Page history last edited by Satinder Singh 15 years, 1 month ago

The ambition of this page is to discuss (and hopefully dispel) the myth that RL is tabula rasa.

 


Much of the early research in RL was focused on the development of such foundational ideas as the notion of "temporal differences", "eligibility traces", "caching the resuls of search in value functions", etc., and algorithms such as TD(lambda), actor-critic, REINFORCE, Q-learning, SARSA, Prioritized Sweeping, etc., were developed. Naturally much of the focus in the early years of analysis and empirical work was on developing an understanding of the properties of these algorithms and the cleanest cases to consider for this were often tabula rasa learning. Even today, in comparing algorithms using nearly tabula rasa learning may be appropriate in some cases. Thus viewers of RL papers are quite used to seeing tabula rasa RL in action. This probably accounts for this myth.

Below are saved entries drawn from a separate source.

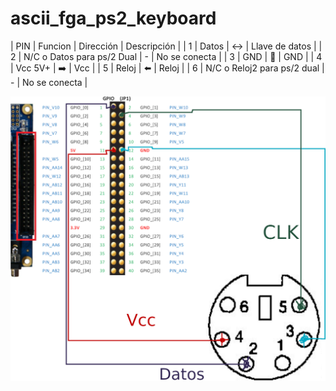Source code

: # ascii_fga_ps2_keyboard

| PIN | Funcion                     | Dirección          | Descripción    |
| 1   | Datos                       | :left_right_arrow: | Llave de datos |
| 2   | N/C o Datos para ps/2 Dual  | -                  | No se conecta  |
| 3   | GND                         | :arrow_down_small: | GND            |
| 4   | Vcc 5V+                     | :arrow_right:      | Vcc            |
| 5   | Reloj                       | :arrow_left:       | Reloj          |
| 6   | N/C o Reloj2 para ps/2 dual | -                  | No se conecta  |

![Asignación de pines en GPIO](./assets/img/gpioAss.jpg "Asignación de Pines PS/2 a GPIO ")
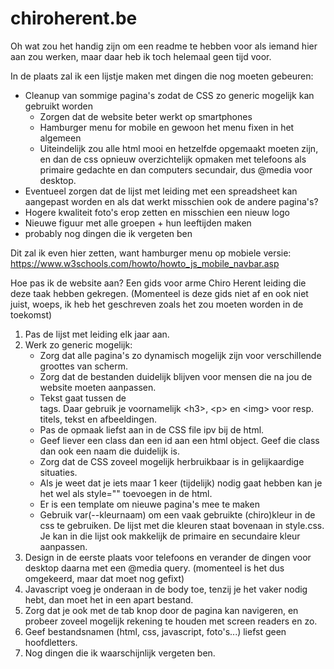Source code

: # chiroherent.be
Oh wat zou het handig zijn om een readme te hebben voor als iemand hier aan zou werken, maar daar heb ik toch helemaal geen tijd voor.

In de plaats zal ik een lijstje maken met dingen die nog moeten gebeuren:
- Cleanup van sommige pagina's zodat de CSS zo generic mogelijk kan gebruikt worden
  - Zorgen dat de website beter werkt op smartphones
  - Hamburger menu for mobile en gewoon het menu fixen in het algemeen
  - Uiteindelijk zou alle html mooi en hetzelfde opgemaakt moeten zijn, en dan de css opnieuw overzichtelijk opmaken met telefoons als primaire gedachte en dan computers secundair, dus @media voor desktop.
- Eventueel zorgen dat de lijst met leiding met een spreadsheet kan aangepast worden en als dat werkt misschien ook de andere pagina's?
- Hogere kwaliteit foto's erop zetten en misschien een nieuw logo
- Nieuwe figuur met alle groepen + hun leeftijden maken
- probably nog dingen die ik vergeten ben

Dit zal ik even hier zetten, want hamburger menu op mobiele versie: https://www.w3schools.com/howto/howto_js_mobile_navbar.asp


Hoe pas ik de website aan? Een gids voor arme Chiro Herent leiding die deze taak hebben gekregen.
(Momenteel is deze gids niet af en ook niet juist, woeps, ik heb het geschreven zoals het zou moeten worden in de toekomst)
1. Pas de lijst met leiding elk jaar aan.
2. Werk zo generic mogelijk:
	- Zorg dat alle pagina's zo dynamisch mogelijk zijn voor verschillende groottes van scherm.
	- Zorg dat de bestanden duidelijk blijven voor mensen die na jou de website moeten aanpassen.
	- Tekst gaat tussen de <main> tags. Daar gebruik je voornamelijk \<h3>, \<p> en \<img> voor resp. titels, tekst en afbeeldingen.
	- Pas de opmaak liefst aan in de CSS file ipv bij de html.
	- Geef liever een class dan een id aan een html object. Geef die class dan ook een naam die duidelijk is.
	- Zorg dat de CSS zoveel mogelijk herbruikbaar is in gelijkaardige situaties.
	- Als je weet dat je iets maar 1 keer (tijdelijk) nodig gaat hebben kan je het wel als style="" toevoegen in de html. 
	- Er is een template om nieuwe pagina's mee te maken
	- Gebruik var(--kleurnaam) om een vaak gebruikte (chiro)kleur in de css te gebruiken. De lijst met die kleuren staat bovenaan in style.css. Je kan in die lijst ook makkelijk de primaire en secundaire kleur aanpassen.
3. Design in de eerste plaats voor telefoons en verander de dingen voor desktop daarna met een @media query. (momenteel is het dus omgekeerd, maar dat moet nog gefixt)
4. Javascript voeg je onderaan in de body toe, tenzij je het vaker nodig hebt, dan moet het in een apart bestand.
5. Zorg dat je ook met de tab knop door de pagina kan navigeren, en probeer zoveel mogelijk rekening te houden met screen readers en zo.
6. Geef bestandsnamen (html, css, javascript, foto's...) liefst geen hoofdletters.
7. Nog dingen die ik waarschijnlijk vergeten ben.
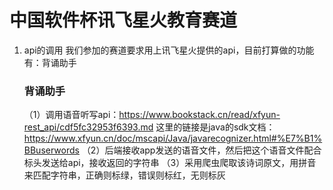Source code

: # 中国软件杯讯飞星火教育赛道
1. api的调用
   我们参加的赛道要求用上讯飞星火提供的api，目前打算做的功能有：背诵助手
   ### 背诵助手
   （1）调用语音听写api：https://www.bookstack.cn/read/xfyun-rest_api/cdf5fc32953f6393.md
这里的链接是java的sdk文档：https://www.xfyun.cn/doc/mscapi/Java/javarecognizer.html#%E7%B1%BBuserwords
   （2）后端接收app发送的语音文件，然后把这个语音文件配合标头发送给api，接收返回的字符串
   （3）采用爬虫爬取该诗词原文，用拼音来匹配字符串，正确则标绿，错误则标红，无则标灰
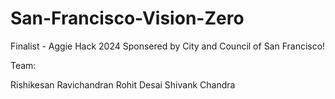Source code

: # San-Francisco-Vision-Zero
Finalist - Aggie Hack 2024 Sponsered by City and Council of San Francisco!

Team:

Rishikesan Ravichandran
Rohit Desai 
Shivank Chandra
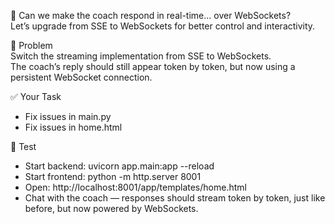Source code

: 💭 Can we make the coach respond in real-time... over WebSockets?  
Let’s upgrade from SSE to WebSockets for better control and interactivity.  

🎯 Problem  
Switch the streaming implementation from SSE to WebSockets.  
The coach’s reply should still appear token by token, but now using a persistent WebSocket connection.   

✅ Your Task  
 - Fix issues in main.py
 - Fix issues in home.html

🧪 Test  
 - Start backend: uvicorn app.main:app --reload
 - Start frontend: python -m http.server 8001
 - Open: http://localhost:8001/app/templates/home.html
 - Chat with the coach — responses should stream token by token, just like before, but now powered by WebSockets.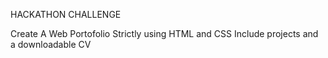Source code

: HACKATHON CHALLENGE

Create A Web Portofolio
Strictly using HTML and CSS
Include projects and a downloadable CV
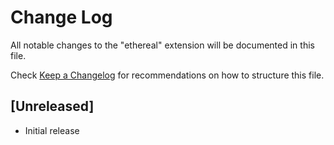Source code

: # Change Log

All notable changes to the "ethereal" extension will be documented in this file.

Check [Keep a Changelog](http://keepachangelog.com/) for recommendations on how to structure this file.

## [Unreleased]

- Initial release
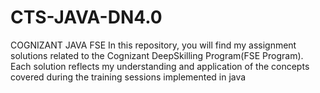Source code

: # CTS-JAVA-DN4.0
COGNIZANT JAVA FSE
In this repository, you will find my assignment solutions related to the Cognizant DeepSkilling Program(FSE Program).
Each solution reflects my understanding and application of the concepts covered during the training sessions implemented in java

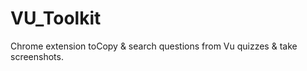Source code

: # VU_Toolkit
Chrome extension toCopy &amp; search questions from Vu quizzes &amp; take screenshots.
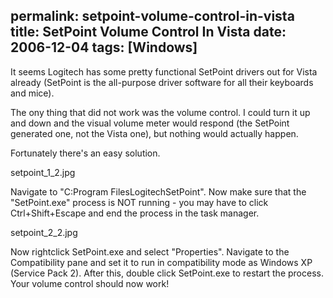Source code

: permalink: setpoint-volume-control-in-vista
title: SetPoint Volume Control In Vista
date: 2006-12-04
tags: [Windows]
---
It seems Logitech has some pretty functional SetPoint drivers out for Vista already (SetPoint is the all-purpose driver software for all their keyboards and mice).

<!-- more -->

The ony thing that did not work was the volume control. I could turn it up and down and the visual volume meter would respond (the SetPoint generated one, not the Vista one), but nothing would actually happen.

Fortunately there's an easy solution.

setpoint_1_2.jpg

Navigate to "C:Program FilesLogitechSetPoint". Now make sure that the "SetPoint.exe" process is NOT running - you may have to click Ctrl+Shift+Escape and end the process in the task manager.

setpoint_2_2.jpg

Now rightclick SetPoint.exe and select "Properties". Navigate to the Compatibility pane and set it to run in compatibility mode as Windows XP (Service Pack 2). After this, double click SetPoint.exe to restart the process. Your volume control should now work!
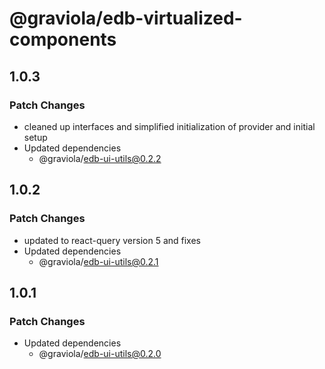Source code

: # @graviola/edb-virtualized-components

## 1.0.3

### Patch Changes

- cleaned up interfaces and simplified initialization of provider and initial setup
- Updated dependencies
  - @graviola/edb-ui-utils@0.2.2

## 1.0.2

### Patch Changes

- updated to react-query version 5 and fixes
- Updated dependencies
  - @graviola/edb-ui-utils@0.2.1

## 1.0.1

### Patch Changes

- Updated dependencies
  - @graviola/edb-ui-utils@0.2.0
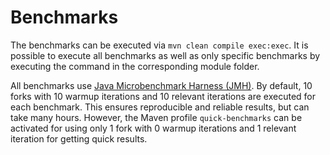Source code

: # Benchmarks

The benchmarks can be executed via `mvn clean compile exec:exec`. It is possible to execute all benchmarks as well as
only specific benchmarks by executing the command in the corresponding module folder.

All benchmarks use [Java Microbenchmark Harness (JMH)](https://github.com/openjdk/jmh). By default, 10 forks with 10
warmup iterations and 10 relevant iterations are executed for each benchmark. This ensures reproducible and reliable
results, but can take many hours. However, the Maven profile `quick-benchmarks` can be activated for using only 1 fork
with 0 warmup iterations and 1 relevant iteration for getting quick results.
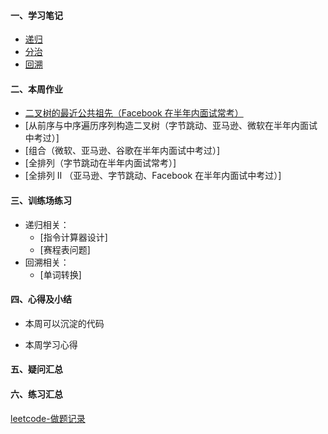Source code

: #### 一、学习笔记
- [递归](https://github.com/xiaoboji/algorithm024/tree/main/Week_03/note/Recursion.md)
- [分治](https://github.com/xiaoboji/algorithm024/tree/main/Week_03/note/DivideAndConquer.md)
- [回溯](https://github.com/xiaoboji/algorithm024/tree/main/Week_03/note/Backtracking.md)
#### 二、本周作业

- [二叉树的最近公共祖先（Facebook 在半年内面试常考）](https://github.com/xiaoboji/j-leetcode/tree/main/java/src/main/java/com/xiaoboji/problems/no_036_236_lowest_common_ancestor_of_a_binary_tree)
- [从前序与中序遍历序列构造二叉树（字节跳动、亚马逊、微软在半年内面试中考过）]
- [组合（微软、亚马逊、谷歌在半年内面试中考过）]
- [全排列（字节跳动在半年内面试常考）]
- [全排列 II （亚马逊、字节跳动、Facebook 在半年内面试中考过）]

#### 三、训练场练习
- 递归相关：
    * [指令计算器设计]
    * [赛程表问题]
- 回溯相关：
    * [单词转换]
#### 四、心得及小结

- 本周可以沉淀的代码

- 本周学习心得

#### 五、疑问汇总


#### 六、练习汇总

[leetcode-做题记录](https://github.com/xiaoboji/j-leetcode)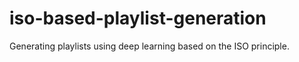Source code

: # iso-based-playlist-generation
Generating playlists using deep learning based on the ISO principle.
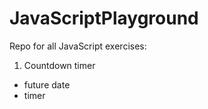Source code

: # JavaScriptPlayground
Repo for all JavaScript exercises:

1. Countdown timer

- future date
- timer
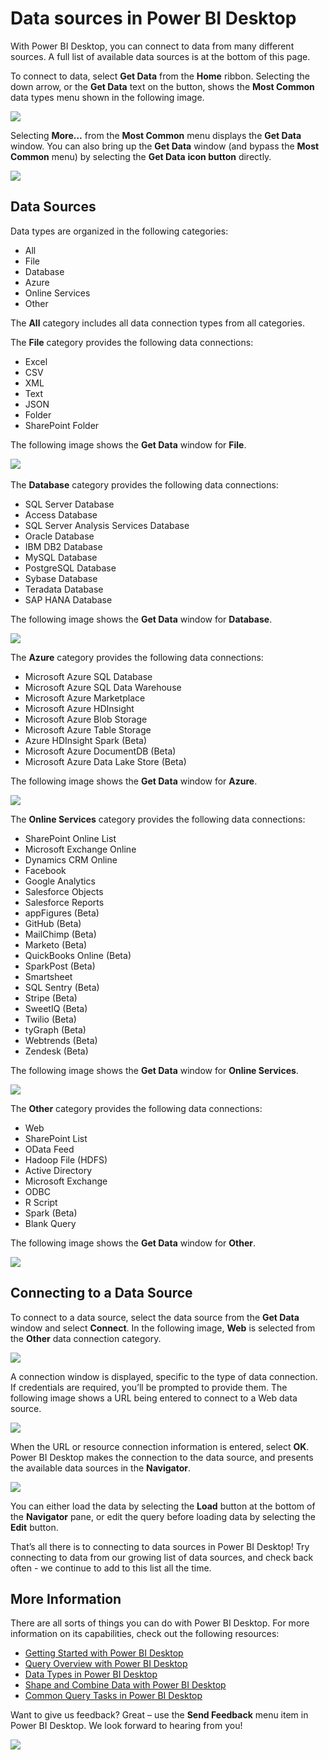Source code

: ﻿<properties
   pageTitle="Data sources in Power BI Desktop"
   description="Data sources in Power BI Desktop"
   services="powerbi"
   documentationCenter=""
   authors="davidiseminger"
   manager="mblythe"
   editor=""
   tags=""
   qualityFocus="monitoring"
   qualityDate="04/29/2016"/>

<tags
   ms.service="powerbi"
   ms.devlang="NA"
   ms.topic="article"
   ms.tgt_pltfrm="NA"
   ms.workload="powerbi"
   ms.date="04/29/2016"
   ms.author="davidi"/>
# Data sources in Power BI Desktop

With Power BI Desktop, you can connect to data from many different sources. A full list of available data sources is at the bottom of this page.

To connect to data, select **Get Data** from the **Home** ribbon. Selecting the down arrow, or the **Get Data** text on the button, shows the **Most Common** data types menu shown in the following image.

![](media/powerbi-desktop-data-sources/QueryOverview_GetDataMenu.png)


Selecting **More…** from the **Most Common** menu displays the **Get Data** window. You can also bring up the **Get Data** window (and bypass the **Most Common** menu) by selecting the **Get Data** **icon button** directly.

![](media/powerbi-desktop-data-sources/DataSources_GetData.png)

## Data Sources

Data types are organized in the following categories:

-   All
-   File
-   Database
-   Azure
-   Online Services
-   Other

The **All** category includes all data connection types from all categories.

The **File** category provides the following data connections:

-   Excel
-   CSV
-   XML
-   Text
-   JSON
-   Folder
-   SharePoint Folder

The following image shows the **Get Data** window for **File**.

![](media/powerbi-desktop-data-sources/DataSources_File.png) 

The **Database** category provides the following data connections:

-   SQL Server Database
-   Access Database
-   SQL Server Analysis Services Database
-   Oracle Database
-   IBM DB2 Database
-   MySQL Database
-   PostgreSQL Database
-   Sybase Database
-   Teradata Database
-   SAP HANA Database

The following image shows the **Get Data** window for **Database**.

![](media/powerbi-desktop-data-sources/DataSources_Database.png)


The **Azure** category provides the following data connections:

-   Microsoft Azure SQL Database
-   Microsoft Azure SQL Data Warehouse
-   Microsoft Azure Marketplace
-   Microsoft Azure HDInsight
-   Microsoft Azure Blob Storage
-   Microsoft Azure Table Storage
-   Azure HDInsight Spark (Beta)
-   Microsoft Azure DocumentDB (Beta)
-   Microsoft Azure Data Lake Store (Beta)

The following image shows the **Get Data** window for **Azure**.

![](media/powerbi-desktop-data-sources/DataSources_Azure.png)


The **Online Services** category provides the following data connections:

-   SharePoint Online List
-   Microsoft Exchange Online
-   Dynamics CRM Online
-   Facebook
-   Google Analytics
-   Salesforce Objects
-   Salesforce Reports
-   appFigures (Beta)
-   GitHub (Beta)
-   MailChimp (Beta)
-   Marketo (Beta)
-   QuickBooks Online (Beta)
-   SparkPost (Beta)
-   Smartsheet
-   SQL Sentry (Beta)
-   Stripe (Beta)
-   SweetIQ (Beta)
-   Twilio (Beta)
-   tyGraph (Beta)
-   Webtrends (Beta)
-   Zendesk (Beta)


The following image shows the **Get Data** window for **Online Services**.

![](media/powerbi-desktop-data-sources/DataSources_OnlineServices.png)

The **Other** category provides the following data connections:

-   Web
-   SharePoint List
-   OData Feed
-   Hadoop File (HDFS)
-   Active Directory
-   Microsoft Exchange
-   ODBC
-   R Script
-   Spark (Beta)
-   Blank Query

The following image shows the **Get Data** window for **Other**.

![](media/powerbi-desktop-data-sources/PBID_GetDataOther.png)

## Connecting to a Data Source

To connect to a data source, select the data source from the **Get Data** window and select **Connect**. In the following image, **Web** is selected from the **Other** data connection category.

![](media/powerbi-desktop-data-sources/PBID_GetDataOther.png)


A connection window is displayed, specific to the type of data connection. If credentials are required, you’ll be prompted to provide them. The following image shows a URL being entered to connect to a Web data source.

![](media/powerbi-desktop-data-sources/DataSources_FromWebBox.png)


When the URL or resource connection information is entered, select **OK**. Power BI Desktop makes the connection to the data source, and presents the available data sources in the **Navigator**.

![](media/powerbi-desktop-data-sources/DataSources_FromNavigatorDialog.png)


You can either load the data by selecting the **Load** button at the bottom of the **Navigator** pane, or edit the query before loading data by selecting the **Edit** button.

That’s all there is to connecting to data sources in Power BI Desktop! Try connecting to data from our growing list of data sources, and check back often - we continue to add to this list all the time.

## More Information

There are all sorts of things you can do with Power BI Desktop. For more information on its capabilities, check out the following resources:

-   [Getting Started with Power BI Desktop](powerbi-desktop-getting-started.md)
-   [Query Overview with Power BI Desktop](powerbi-desktop-query-overview.md)
-   [Data Types in Power BI Desktop](powerbi-desktop-data-types.md)
-   [Shape and Combine Data with Power BI Desktop](powerbi-desktop-shape-and-combine-data.md)
-   [Common Query Tasks in Power BI Desktop](powerbi-desktop-common-query-tasks.md)    

Want to give us feedback? Great – use the **Send Feedback** menu item in Power BI Desktop. We look forward to hearing from you!

![](media/powerbi-desktop-data-sources/SendFeedback.png)


 

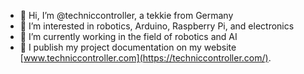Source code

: - 👋 Hi, I’m @techniccontroller, a tekkie from Germany
- 🤖 I’m interested in robotics, Arduino, Raspberry Pi, and electronics
- 🌱 I’m currently working in the field of robotics and AI
- 🦾 I publish my project documentation on my website [www.techniccontroller.com](https://techniccontroller.com/).

<!---
techniccontroller/techniccontroller is a ✨ special ✨ repository because its `README.md` (this file) appears on your GitHub profile.
You can click the Preview link to take a look at your changes.
--->
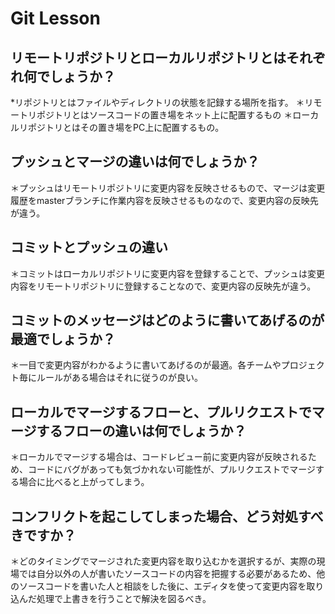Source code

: # Git Lesson

## リモートリポジトリとローカルリポジトリとはそれぞれ何でしょうか？
*リポジトリとはファイルやディレクトリの状態を記録する場所を指す。
＊リモートリポジトリとはソースコードの置き場をネット上に配置するもの
＊ローカルリポジトリとはその置き場をPC上に配置するもの。


## プッシュとマージの違いは何でしょうか？
＊プッシュはリモートリポジトリに変更内容を反映させるもので、マージは変更履歴をmasterブランチに作業内容を反映させるものなので、変更内容の反映先が違う。


## コミットとプッシュの違い
＊コミットはローカルリポジトリに変更内容を登録することで、プッシュは変更内容をリモートリポジトリに登録することなので、変更内容の反映先が違う。


## コミットのメッセージはどのように書いてあげるのが最適でしょうか？
＊一目で変更内容がわかるように書いてあげるのが最適。各チームやプロジェクト毎にルールがある場合はそれに従うのが良い。


## ローカルでマージするフローと、プルリクエストでマージするフローの違いは何でしょうか？
＊ローカルでマージする場合は、コードレビュー前に変更内容が反映されるため、コードにバグがあっても気づかれない可能性が、プルリクエストでマージする場合に比べると上がってしまう。


## コンフリクトを起こしてしまった場合、どう対処すべきですか？
＊どのタイミングでマージされた変更内容を取り込むかを選択するが、実際の現場では自分以外の人が書いたソースコードの内容を把握する必要があるため、他のソースコードを書いた人と相談をした後に、エディタを使って変更内容を取り込んだ処理で上書きを行うことで解決を図るべき。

The reasons this is a myth are:

  1. In all serious applications (and by this I mean, research in which the application is of primary interest) of RL, all kinds of knowledge is brought to bear on the learning architecture and algorithm. Very often this is in the form of good state representations. For example, the best performing versions of Tesauro's TDgammon used hand-crafted features that he had developed through knowledge of the game and prior experience with Neurogammon (his attempt to learn backgammon using supervised learning). In other applications, there is knowledge about compact and good parameterizations of a model of the environment and this can be used to efficiently learn a model from experience with the real environment; e.g., this approach was used with great success by Andrew Ng and his coauthors in their work on helicopter control. Other approaches to inserting domain knowledge include using compact parametric policy spaces and policy search algorithms to learn efficiently. (See Successes of RL page for references to these and other applications).
  2. As the basic algorithms of RL have been fleshed out (see Algorithms of RL page), research attention within the field is increasingly focused on larger issues such as knowledge representation (whether learned by or inserted into the agent) for RL and AI, increasing the scope and range of applications of RL (e.g., 2004 workshop on real-life RL), rethinking the notions of state, action and reward (the basic components of RL formulations), and developing RL architectures focused on building agents that achieve broad competence in their environment. All of these are examples of *non* tabula rasa RL.